Thirty hours, twenty-five delegates, five full days, a presidency made of two highly professional members, two journalists, taking turns in recounting all that has happened in the Salle XXVI of the Palais des Nations. And one final report to try and bring back to life all that has happened.

‘The Role of Economic Sanctions on Vulnerable Populations’ and ‘Empowering Female Entrepreneurship in Developing Countries’ were the two topics covered during this year’s Annual Conference by the ECOSOC. Yes, they are two of the most sensitive subjects that could have been chosen.
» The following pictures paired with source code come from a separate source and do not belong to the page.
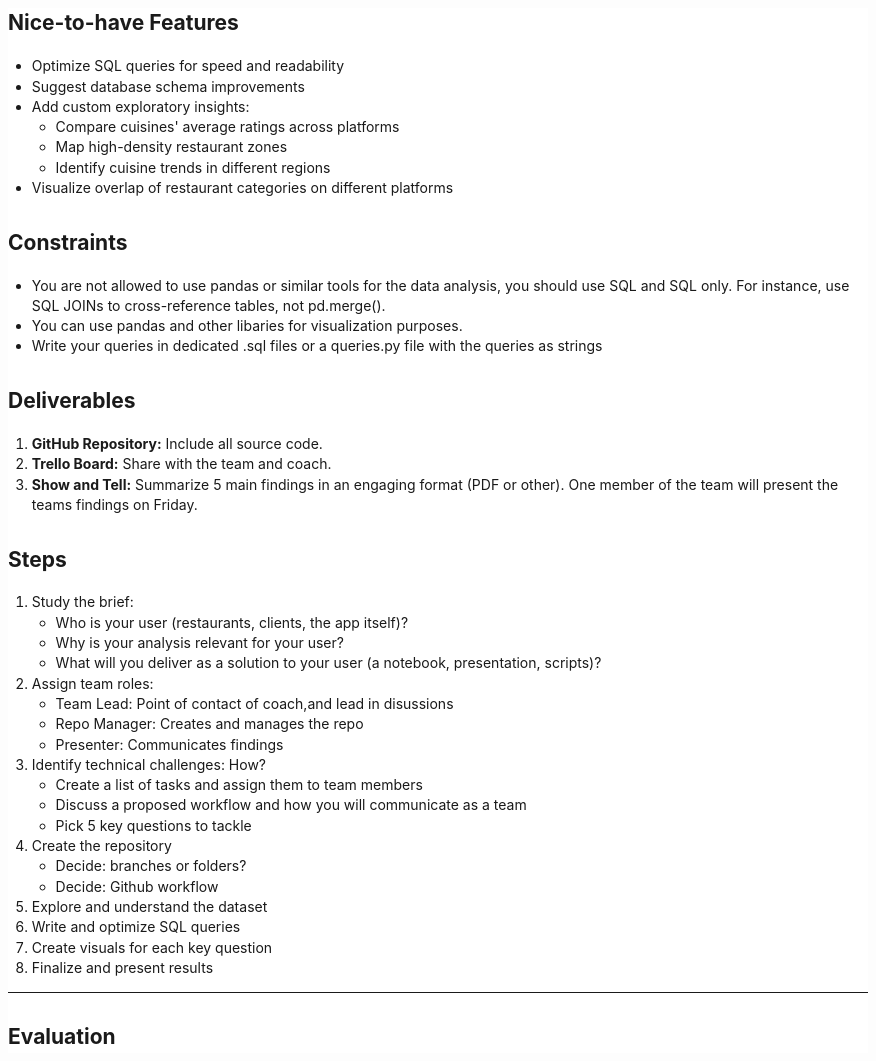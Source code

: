 ## Nice-to-have Features

- Optimize SQL queries for speed and readability
- Suggest database schema improvements
- Add custom exploratory insights:
  - Compare cuisines' average ratings across platforms
  - Map high-density restaurant zones
  - Identify cuisine trends in different regions
- Visualize overlap of restaurant categories on different platforms

## Constraints
- You are not allowed to use pandas or similar tools for the data analysis, you should use SQL and SQL only. For instance, use SQL JOINs to cross-reference tables, not pd.merge().
- You can use pandas and other libaries for visualization purposes.
- Write your queries in dedicated .sql files or a queries.py file with the queries as strings

## Deliverables

1. **GitHub Repository:** Include all source code.
2. **Trello Board:** Share with the team and coach.
3. **Show and Tell:** Summarize 5 main findings in an engaging format (PDF or other). One member of the team will present the teams findings on Friday.

## Steps

1. Study the brief: 
    - Who is your user (restaurants, clients, the app itself)? 
    - Why is your analysis relevant for your user? 
    - What will you deliver as a solution to your user (a notebook, presentation, scripts)?
2. Assign team roles:
    - Team Lead: Point of contact of coach,and lead in disussions
    - Repo Manager: Creates and manages the repo
    - Presenter:  Communicates findings 
3. Identify technical challenges: How?
    - Create a list of tasks and assign them to team members
    - Discuss a proposed workflow and how you will communicate as a team
    - Pick 5 key questions to tackle
4. Create the repository
    - Decide: branches or folders?
    - Decide: Github workflow
5. Explore and understand the dataset
6. Write and optimize SQL queries
7. Create visuals for each key question
8. Finalize and present results

---

## Evaluation
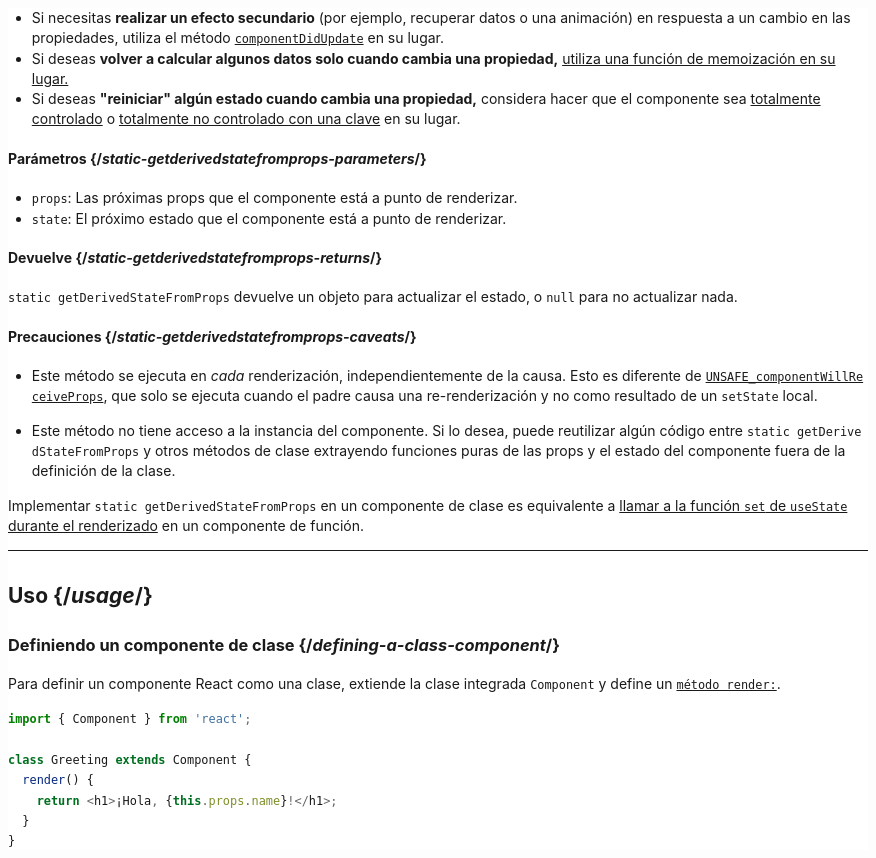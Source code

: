 - Si necesitas **realizar un efecto secundario** (por ejemplo, recuperar datos o una animación) en respuesta a un cambio en las propiedades, utiliza el método [`componentDidUpdate`](#componentdidupdate) en su lugar.
- Si deseas **volver a calcular algunos datos solo cuando cambia una propiedad,** [utiliza una función de memoización en su lugar.](https://es.reactjs.org/blog/2018/06/07/you-probably-dont-need-derived-state.html#what-about-memoization)
- Si deseas **"reiniciar" algún estado cuando cambia una propiedad,** considera hacer que el componente sea [totalmente controlado](https://es.reactjs.org/blog/2018/06/07/you-probably-dont-need-derived-state.html#recommendation-fully-controlled-component) o [totalmente no controlado con una clave](https://es.reactjs.org/blog/2018/06/07/you-probably-dont-need-derived-state.html#recommendation-fully-uncontrolled-component-with-a-key) en su lugar.

</Pitfall>

#### Parámetros {/*static-getderivedstatefromprops-parameters*/}

- `props`: Las próximas props que el componente está a punto de renderizar.
- `state`: El próximo estado que el componente está a punto de renderizar.

#### Devuelve {/*static-getderivedstatefromprops-returns*/}

`static getDerivedStateFromProps` devuelve un objeto para actualizar el estado, o `null` para no actualizar nada.

#### Precauciones {/*static-getderivedstatefromprops-caveats*/}

- Este método se ejecuta en *cada* renderización, independientemente de la causa. Esto es diferente de [`UNSAFE_componentWillReceiveProps`](#unsafe_cmoponentwillreceiveprops), que solo se ejecuta cuando el padre causa una re-renderización y no como resultado de un `setState` local.

- Este método no tiene acceso a la instancia del componente. Si lo desea, puede reutilizar algún código entre `static getDerivedStateFromProps` y otros métodos de clase extrayendo funciones puras de las props y el estado del componente fuera de la definición de la clase.

<Note>

Implementar `static getDerivedStateFromProps` en un componente de clase es equivalente a [llamar a la función `set` de `useState` durante el renderizado](/reference/react/useState#storing-information-from-previous-renders) en un componente de función.

</Note>

---

## Uso {/*usage*/}

### Definiendo un componente de clase {/*defining-a-class-component*/}

Para definir un componente React como una clase, extiende la clase integrada `Component` y define un [`método render:`](#render).

```js
import { Component } from 'react';

class Greeting extends Component {
  render() {
    return <h1>¡Hola, {this.props.name}!</h1>;
  }
}
```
No, it has not been an easy ride.

Coming back to my notes and this week’s reports, I realised I have written more than six thousands words which, in turn, brought the realisation that writing a comprehensive piece on all that has happened is impossible. What I can do is trying to put into words an experience that somehow resists such closure.
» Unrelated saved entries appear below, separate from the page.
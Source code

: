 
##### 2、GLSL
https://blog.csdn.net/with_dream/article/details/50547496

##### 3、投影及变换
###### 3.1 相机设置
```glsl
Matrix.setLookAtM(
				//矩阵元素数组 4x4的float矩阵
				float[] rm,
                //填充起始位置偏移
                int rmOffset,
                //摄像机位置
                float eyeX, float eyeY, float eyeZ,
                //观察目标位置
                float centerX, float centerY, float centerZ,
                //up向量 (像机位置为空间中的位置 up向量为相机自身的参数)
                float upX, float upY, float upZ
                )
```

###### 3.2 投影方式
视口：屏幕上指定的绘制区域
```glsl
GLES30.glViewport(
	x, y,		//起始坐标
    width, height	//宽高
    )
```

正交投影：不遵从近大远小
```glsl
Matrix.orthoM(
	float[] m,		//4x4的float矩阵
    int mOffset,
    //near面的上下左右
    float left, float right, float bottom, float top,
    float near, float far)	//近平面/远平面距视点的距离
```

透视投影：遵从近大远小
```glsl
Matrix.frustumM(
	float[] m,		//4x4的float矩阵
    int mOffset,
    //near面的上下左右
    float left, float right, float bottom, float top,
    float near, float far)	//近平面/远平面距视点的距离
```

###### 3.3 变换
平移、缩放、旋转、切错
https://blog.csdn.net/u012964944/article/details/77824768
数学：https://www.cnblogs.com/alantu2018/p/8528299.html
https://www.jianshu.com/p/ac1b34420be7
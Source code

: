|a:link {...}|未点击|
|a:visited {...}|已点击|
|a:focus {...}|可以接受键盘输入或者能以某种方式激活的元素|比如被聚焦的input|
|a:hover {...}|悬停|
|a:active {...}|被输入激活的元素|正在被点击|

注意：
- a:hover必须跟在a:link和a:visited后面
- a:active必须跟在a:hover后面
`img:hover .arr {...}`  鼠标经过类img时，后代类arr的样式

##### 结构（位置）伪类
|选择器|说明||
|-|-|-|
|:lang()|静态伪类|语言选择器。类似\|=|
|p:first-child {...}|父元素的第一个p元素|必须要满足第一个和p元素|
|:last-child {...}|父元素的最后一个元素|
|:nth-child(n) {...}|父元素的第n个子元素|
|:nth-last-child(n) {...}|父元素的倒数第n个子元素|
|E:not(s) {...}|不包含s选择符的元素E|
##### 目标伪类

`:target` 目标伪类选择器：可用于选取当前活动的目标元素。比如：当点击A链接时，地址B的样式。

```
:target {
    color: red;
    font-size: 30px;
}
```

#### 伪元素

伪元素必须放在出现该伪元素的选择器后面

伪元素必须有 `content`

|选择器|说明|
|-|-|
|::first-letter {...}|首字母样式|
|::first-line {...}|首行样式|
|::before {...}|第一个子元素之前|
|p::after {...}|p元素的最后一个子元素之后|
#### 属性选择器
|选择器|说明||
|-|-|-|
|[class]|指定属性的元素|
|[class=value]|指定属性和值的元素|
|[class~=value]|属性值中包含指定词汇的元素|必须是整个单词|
I think it wise to start by comparing the initial debating stages of both topics. In the case of Topic B (Empowering Female Entrepreneurship in Developing Countries), the first discussed, almost all delegates agreed on the necessities of taking action against discrimination and inequality. A lot of love in the room, agreement all around among the delegates. It was in the middle of day two, when ideas for improvement started to be presented, that things got complicated. In short: everyone agreed this was a very important topic, everyone agreed something needed to be done, but very few agreed on how it should be done.

On the other hand, the discussion on Topic A (‘The Role of Economic Sanctions on Vulnerable Populations’) saw a plethora of divergent takes on the subject from the very first moment and it seemed like no one would budge and the committee would stand in an impasse forever – or at least for the remaining three days of the Conference.
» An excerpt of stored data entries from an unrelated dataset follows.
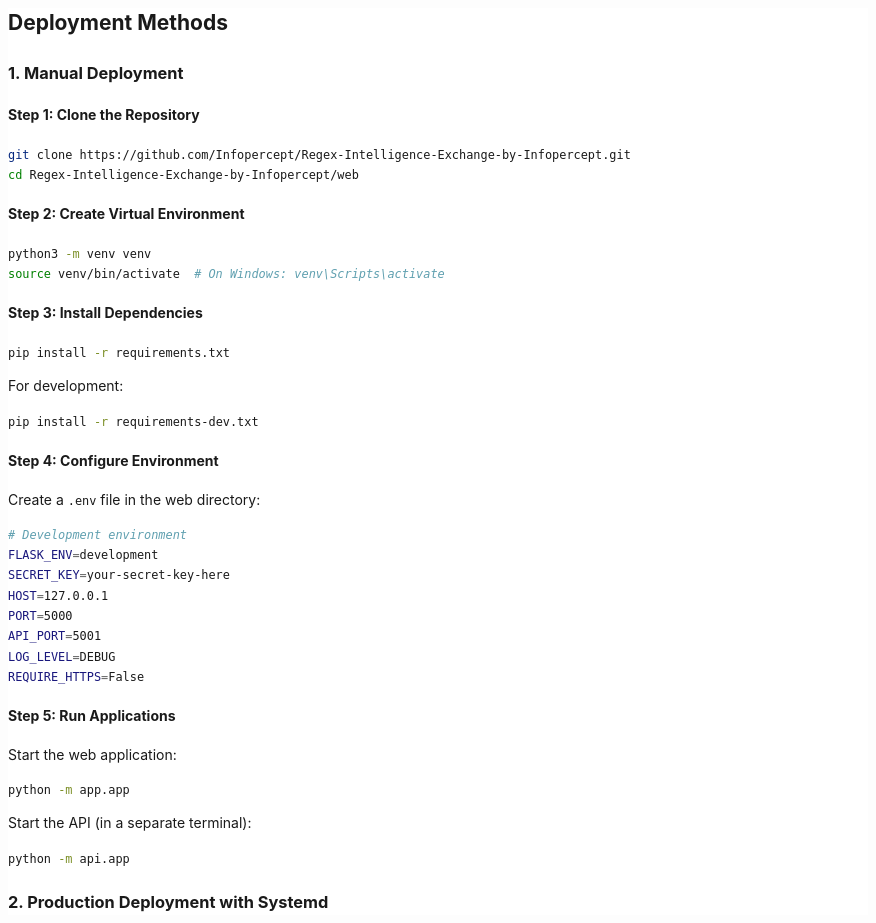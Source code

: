 ## Deployment Methods

### 1. Manual Deployment

#### Step 1: Clone the Repository

```bash
git clone https://github.com/Infopercept/Regex-Intelligence-Exchange-by-Infopercept.git
cd Regex-Intelligence-Exchange-by-Infopercept/web
```

#### Step 2: Create Virtual Environment

```bash
python3 -m venv venv
source venv/bin/activate  # On Windows: venv\Scripts\activate
```

#### Step 3: Install Dependencies

```bash
pip install -r requirements.txt
```

For development:
```bash
pip install -r requirements-dev.txt
```

#### Step 4: Configure Environment

Create a `.env` file in the web directory:

```bash
# Development environment
FLASK_ENV=development
SECRET_KEY=your-secret-key-here
HOST=127.0.0.1
PORT=5000
API_PORT=5001
LOG_LEVEL=DEBUG
REQUIRE_HTTPS=False
```

#### Step 5: Run Applications

Start the web application:
```bash
python -m app.app
```

Start the API (in a separate terminal):
```bash
python -m api.app
```

### 2. Production Deployment with Systemd
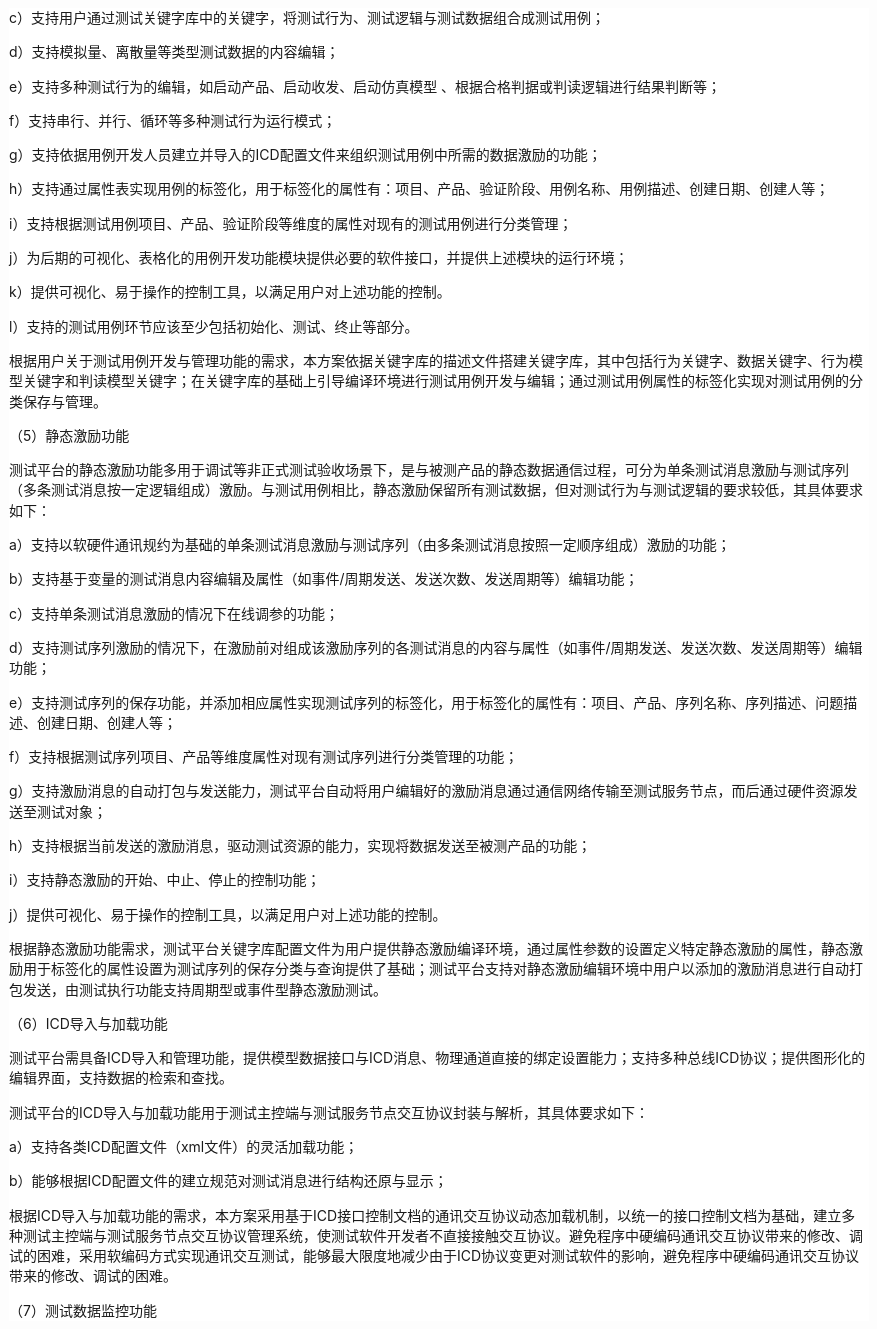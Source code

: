 c）支持用户通过测试关键字库中的关键字，将测试行为、测试逻辑与测试数据组合成测试用例；

d）支持模拟量、离散量等类型测试数据的内容编辑；

e）支持多种测试行为的编辑，如启动产品、启动收发、启动仿真模型 、根据合格判据或判读逻辑进行结果判断等；

f）支持串行、并行、循环等多种测试行为运行模式；

g）支持依据用例开发人员建立并导入的ICD配置文件来组织测试用例中所需的数据激励的功能；

h）支持通过属性表实现用例的标签化，用于标签化的属性有：项目、产品、验证阶段、用例名称、用例描述、创建日期、创建人等；

i）支持根据测试用例项目、产品、验证阶段等维度的属性对现有的测试用例进行分类管理；

j）为后期的可视化、表格化的用例开发功能模块提供必要的软件接口，并提供上述模块的运行环境；

k）提供可视化、易于操作的控制工具，以满足用户对上述功能的控制。

l）支持的测试用例环节应该至少包括初始化、测试、终止等部分。

根据用户关于测试用例开发与管理功能的需求，本方案依据关键字库的描述文件搭建关键字库，其中包括行为关键字、数据关键字、行为模型关键字和判读模型关键字；在关键字库的基础上引导编译环境进行测试用例开发与编辑；通过测试用例属性的标签化实现对测试用例的分类保存与管理。

（5）静态激励功能

测试平台的静态激励功能多用于调试等非正式测试验收场景下，是与被测产品的静态数据通信过程，可分为单条测试消息激励与测试序列（多条测试消息按一定逻辑组成）激励。与测试用例相比，静态激励保留所有测试数据，但对测试行为与测试逻辑的要求较低，其具体要求如下：

a）支持以软硬件通讯规约为基础的单条测试消息激励与测试序列（由多条测试消息按照一定顺序组成）激励的功能；

b）支持基于变量的测试消息内容编辑及属性（如事件/周期发送、发送次数、发送周期等）编辑功能；

c）支持单条测试消息激励的情况下在线调参的功能；

d）支持测试序列激励的情况下，在激励前对组成该激励序列的各测试消息的内容与属性（如事件/周期发送、发送次数、发送周期等）编辑功能；

e）支持测试序列的保存功能，并添加相应属性实现测试序列的标签化，用于标签化的属性有：项目、产品、序列名称、序列描述、问题描述、创建日期、创建人等；

f）支持根据测试序列项目、产品等维度属性对现有测试序列进行分类管理的功能；

g）支持激励消息的自动打包与发送能力，测试平台自动将用户编辑好的激励消息通过通信网络传输至测试服务节点，而后通过硬件资源发送至测试对象；

h）支持根据当前发送的激励消息，驱动测试资源的能力，实现将数据发送至被测产品的功能；

i）支持静态激励的开始、中止、停止的控制功能；

j）提供可视化、易于操作的控制工具，以满足用户对上述功能的控制。

根据静态激励功能需求，测试平台关键字库配置文件为用户提供静态激励编译环境，通过属性参数的设置定义特定静态激励的属性，静态激励用于标签化的属性设置为测试序列的保存分类与查询提供了基础；测试平台支持对静态激励编辑环境中用户以添加的激励消息进行自动打包发送，由测试执行功能支持周期型或事件型静态激励测试。

（6）ICD导入与加载功能

测试平台需具备ICD导入和管理功能，提供模型数据接口与ICD消息、物理通道直接的绑定设置能力；支持多种总线ICD协议；提供图形化的编辑界面，支持数据的检索和查找。

测试平台的ICD导入与加载功能用于测试主控端与测试服务节点交互协议封装与解析，其具体要求如下：

a）支持各类ICD配置文件（xml文件）的灵活加载功能；

b）能够根据ICD配置文件的建立规范对测试消息进行结构还原与显示；

根据ICD导入与加载功能的需求，本方案采用基于ICD接口控制文档的通讯交互协议动态加载机制，以统一的接口控制文档为基础，建立多种测试主控端与测试服务节点交互协议管理系统，使测试软件开发者不直接接触交互协议。避免程序中硬编码通讯交互协议带来的修改、调试的困难，采用软编码方式实现通讯交互测试，能够最大限度地减少由于ICD协议变更对测试软件的影响，避免程序中硬编码通讯交互协议带来的修改、调试的困难。

（7）测试数据监控功能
However, in both cases, something singular happened. It took a very simple reminder for the delegates to move beyond these stalemates. “We are at the United Nations’ Offices of Geneva. Let’s work together, compromise, and find a solution.”

One of the things I found most surprising about this amazing group of students was the fact that, not even for one moment, they behaved as if they were thinking: ‘this is not important, this is not real’. They tackled problems that would make any great diplomat’s knees buckle and they did so with fervour and with the seriousness of those who try to change the outer world, starting from their own. In fact, they did reach a compromise and wrote two proposals that were approved with a qualified majority of two thirds.

The first one, to borrow the words of the delegate of the UK, centred on ‘education, microfinance, and the elimination of barriers that limit women’– although, to be fair, it was the delegate of Guatemala who emphasised the importance of microfinance.

The second proposal proved to be a bit trickier in the making, especially because it seemed that the issued bordered with the Security Council’s jurisdiction. In the end, they focused on trying to find a balance that would make the implementation of economic sanctions a bit less strenuous. In this case, there were many more doubts and objections – the delegate of Sweden’s punch-line will forever remain impressed in my mind (‘this is all very nice but we do not live in kukuland!’), as well as the delegate of Syria’s irate walk across the room that reminded me of Beyoncé’s  performance at the last Super Bowl – but they managed to come up with a proposal that satisfied the majority of the delegates.

To me, the ECOSOC committee redesigned what the M stands for in MUN. Because they were not ‘modelling’ the real committee as much as they were being themselves a model to follow. It really does not matter that much to me if their final proposals are the same ones the real ECOSOC would have written and signed. What matters the most is that they embraced the spirit of the United Nations and worked hard, respectful of others and of the place they were standing on.
I am grateful and honoured that the last piece I am going to write for this year’s Annual Conference is about them. My swan song is for you, ECOSOC.